Imagine.
It was your home for years, the modest structure now growing smaller in your rear-view mirror. This morning’s garage sale delivered your burden to the brainwashed souls whom you used to call neighbours. In just twenty minutes you will arrive at your cabin with your final load of supplies. The jewel in your crown, your majestic permaculture garden should be ready to harvest, and you swear that the other day, Clover the dairy cow called your name in her moo. Your heart thumped hard like it saluted your courage.
Just a quick stop to buy your last store-bought cappuccino. Chan's Coffee House, a great location because it lacked nostalgia. By the window, over the spare laminated table you cut the chord that bound you to the most powerful religion on earth: consumerism. The confident pile of credit cards, always so cocky and right, died instantly.
As the scissors clamped down on the last card, your sight faded fast. The sound also dropped out, though the darkness made a more urgent impression. Your world became as absent of information as the bottom of the deepest ocean trench. It took a few seconds to realise, the matrix had come undone. You unplugged like Neo did. Time froze and you waited, void of everything; then it all switched on again as abruptly as it started. Things seemed different, though by appearances it was the same; as if we lived on a stage-set built in front of the exact same scenery.
You walk out of the cafe. The time is now. You are no longer connected.
This is the end of the world. Void of consumerism. You are the first, but the rest should follow.
The ruse, the glue that fixed humanity to the matrix, was nearly discovered by your rebellious hipster friends. Until they realised how much fun it was to be a hipster with a credit card. Typewriters, vintage clothes, carefully manicured facial hair; and for men, beards. Tattoos for first generation hipsters, tattoo removals for the second, vintage crockery and home decor trucked out from Palm Springs.
Organic, free range, single source, free-trade friends purchased with rare underground supper club invitations. Solidifying said friendships at the Burning Man festival, coolly expedited on hydrogen-powered Winnebagos.
You are the 3G hipster, and if decide to take on the good fight, you’ll go back to the beating heart of the matrix and expose this clandestine, paramount religion. It’s a big deal; colossal. So immense, it would be as if one person denounced the Catholic Church for never having the intention to deliver people to God – and the billion followers all agreed with you right there and then! The potential power vacuum would propel humanity towards enlightenment faster than owning the Bikram yoga trademark and all the Lululemon gear in the world.

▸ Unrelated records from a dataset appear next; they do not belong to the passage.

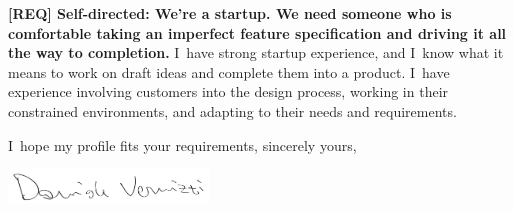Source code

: \documentclass[a4paper,sans]{moderncv} %
\begin{document}
\textbf{[REQ] Self-directed: We’re a startup. We need someone who is comfortable taking an imperfect feature specification and driving it all the way to completion.}
I~have strong startup experience, and I~know what it means to work on draft ideas and complete them into a product. I~have experience involving customers into the design process, working in their constrained environments, and adapting to their needs and requirements.

I~hope my profile fits your requirements, sincerely yours,

\vspace{1.5em}

\includegraphics[width=0.4\textwidth]{firmaPenna}
\makeletterclosing %


\end{document}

“One day, perfection will be achieved not when there is nothing left to add to our lives, but when there is nothing left to take away.”
~ First Presidentess of my island nation.
You've got it figured it out: living beyond the matrix doesn't have to be about converting shipping containers into post-apocaliptic dwellings and grinding lentils. It can be sexy and ordinary, luxurious and utilitarian. Such aesthetic combinations - called Shibumi - was described by Japanese artists back in the Edo period. Shibumi is why my nation is as harmonious and vibrant as it is. These seven characteristics are part of the Shibumi aesthetic.
At your core, you are the paradox that is Shibumi: beautiful and imperfect, elegant and simple. What if you imagined yourself as an incomplete work of art where, by interacting with others, you complete the piece. Your life becomes a honeycomb of artforms, all unique, changing the course of humanity forever.